Looking East, West, North and South

    Rock Climbing Basalt

    Choose Your Adventure

    By Cameron M. Burns

    Basalt is one of those rare mountain towns where you can go out the door in any direction and find adventure, in both summer and winter.

    Sitting at the confluence of two well-loved Gold Medal streams, Basalt also is nestled between several distinct mountain chains whose topography adds to the range of activities and scenery available to visitors.

    To the north is Basalt Mountain, a great lava expanse and perhaps one of the lesser-known places for summer and winter adventure. It’s not exactly easy to get to, but on its slopes you’ll find hiking, cross-country skiing, hunting, four-wheeling and some of the best mountain biking in Western Colorado.

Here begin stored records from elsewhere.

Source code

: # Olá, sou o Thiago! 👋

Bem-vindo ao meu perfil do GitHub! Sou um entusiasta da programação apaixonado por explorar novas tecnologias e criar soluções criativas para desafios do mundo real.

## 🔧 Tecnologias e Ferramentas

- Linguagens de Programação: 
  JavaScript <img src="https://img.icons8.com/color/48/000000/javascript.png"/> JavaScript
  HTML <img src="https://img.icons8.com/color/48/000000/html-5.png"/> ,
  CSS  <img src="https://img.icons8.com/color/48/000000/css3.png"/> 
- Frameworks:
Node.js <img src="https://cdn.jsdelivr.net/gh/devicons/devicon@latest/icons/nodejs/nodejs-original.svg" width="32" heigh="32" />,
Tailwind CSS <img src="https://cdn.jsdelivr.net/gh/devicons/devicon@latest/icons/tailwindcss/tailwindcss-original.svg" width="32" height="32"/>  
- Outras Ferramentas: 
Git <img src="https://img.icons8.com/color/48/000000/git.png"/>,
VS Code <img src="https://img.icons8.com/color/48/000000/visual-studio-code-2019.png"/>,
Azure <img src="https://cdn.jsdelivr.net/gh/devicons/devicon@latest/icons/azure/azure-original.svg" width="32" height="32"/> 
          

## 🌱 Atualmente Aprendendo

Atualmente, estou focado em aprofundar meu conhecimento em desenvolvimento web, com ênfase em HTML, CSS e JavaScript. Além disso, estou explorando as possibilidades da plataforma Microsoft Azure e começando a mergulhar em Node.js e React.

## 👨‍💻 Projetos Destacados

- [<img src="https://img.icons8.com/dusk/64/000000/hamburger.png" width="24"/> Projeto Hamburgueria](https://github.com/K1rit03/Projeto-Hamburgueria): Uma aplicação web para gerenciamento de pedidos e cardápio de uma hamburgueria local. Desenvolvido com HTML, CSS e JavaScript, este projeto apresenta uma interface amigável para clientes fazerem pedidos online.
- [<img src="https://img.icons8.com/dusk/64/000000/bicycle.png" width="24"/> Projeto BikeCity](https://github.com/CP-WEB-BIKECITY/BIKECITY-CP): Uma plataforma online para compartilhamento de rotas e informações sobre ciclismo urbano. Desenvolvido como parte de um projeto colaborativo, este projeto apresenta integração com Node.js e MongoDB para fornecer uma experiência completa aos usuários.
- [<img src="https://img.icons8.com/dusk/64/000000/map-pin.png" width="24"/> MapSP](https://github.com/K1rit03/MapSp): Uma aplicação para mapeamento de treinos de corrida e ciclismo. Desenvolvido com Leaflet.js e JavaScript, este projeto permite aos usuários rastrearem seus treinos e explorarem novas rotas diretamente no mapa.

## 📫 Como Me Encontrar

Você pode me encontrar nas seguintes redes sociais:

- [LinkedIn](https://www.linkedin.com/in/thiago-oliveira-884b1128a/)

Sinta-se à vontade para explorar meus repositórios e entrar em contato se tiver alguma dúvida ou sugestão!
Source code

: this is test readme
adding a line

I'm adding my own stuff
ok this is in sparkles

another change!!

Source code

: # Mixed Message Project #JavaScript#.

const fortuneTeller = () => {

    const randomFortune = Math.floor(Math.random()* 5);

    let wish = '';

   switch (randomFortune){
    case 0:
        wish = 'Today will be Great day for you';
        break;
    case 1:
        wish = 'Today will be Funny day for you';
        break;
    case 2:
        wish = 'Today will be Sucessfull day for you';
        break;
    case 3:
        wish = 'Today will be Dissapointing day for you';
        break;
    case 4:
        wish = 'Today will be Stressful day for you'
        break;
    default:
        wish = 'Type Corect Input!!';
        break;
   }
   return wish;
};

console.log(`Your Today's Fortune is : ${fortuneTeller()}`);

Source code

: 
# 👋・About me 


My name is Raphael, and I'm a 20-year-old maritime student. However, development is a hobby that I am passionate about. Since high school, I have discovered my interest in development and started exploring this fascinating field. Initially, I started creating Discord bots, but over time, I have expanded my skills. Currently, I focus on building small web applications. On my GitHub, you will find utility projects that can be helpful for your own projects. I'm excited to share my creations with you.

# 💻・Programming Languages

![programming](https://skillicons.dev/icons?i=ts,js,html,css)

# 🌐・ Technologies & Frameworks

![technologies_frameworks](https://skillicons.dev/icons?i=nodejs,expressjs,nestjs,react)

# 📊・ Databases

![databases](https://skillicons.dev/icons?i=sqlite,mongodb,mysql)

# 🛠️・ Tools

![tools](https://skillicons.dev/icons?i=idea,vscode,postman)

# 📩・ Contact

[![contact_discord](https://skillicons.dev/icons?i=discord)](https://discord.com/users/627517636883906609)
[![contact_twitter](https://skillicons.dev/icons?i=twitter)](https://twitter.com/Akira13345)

    The mighty Elk Mountains are south of town, and a lot closer than most visitors realize. Two of Colorado’s majestic 14,000-foot peaks (Capitol Peak and Snowmass Mountain) are best accessed from Basalt, and the three other Elk Mountain Range “fourteeners” (Pyramid Peak and the Maroon Bells) are just a short drive to the Castle Creek turn-off near Aspen.

    West of town, the valley’s dizzying array of trails comes together, the Rio Grande Trail offering a wonderful 12-mile cycle from Basalt to Carbondale or uphill to Aspen. There also are several other trails that splinter off, like the Basalt to Holland Hills Trail, which takes the walker or rider along the north side of the valley and eventually joins the Rio Grande Trail.

    East of Basalt is the vast, sprawling Fryingpan Valley, and every manner of adventure can be had there, from rock climbing to backcountry skiing to camping and fishing —even ice fishing.

    And right in town? Well, as the book suggests, a river runs through it, and every type of water sport can be had on the sun-sparkled waters of the Roaring Fork River. For me, there’s nothing like a float from Fisherman’s Park in Basalt to the Catherine Bridge near Carbondale.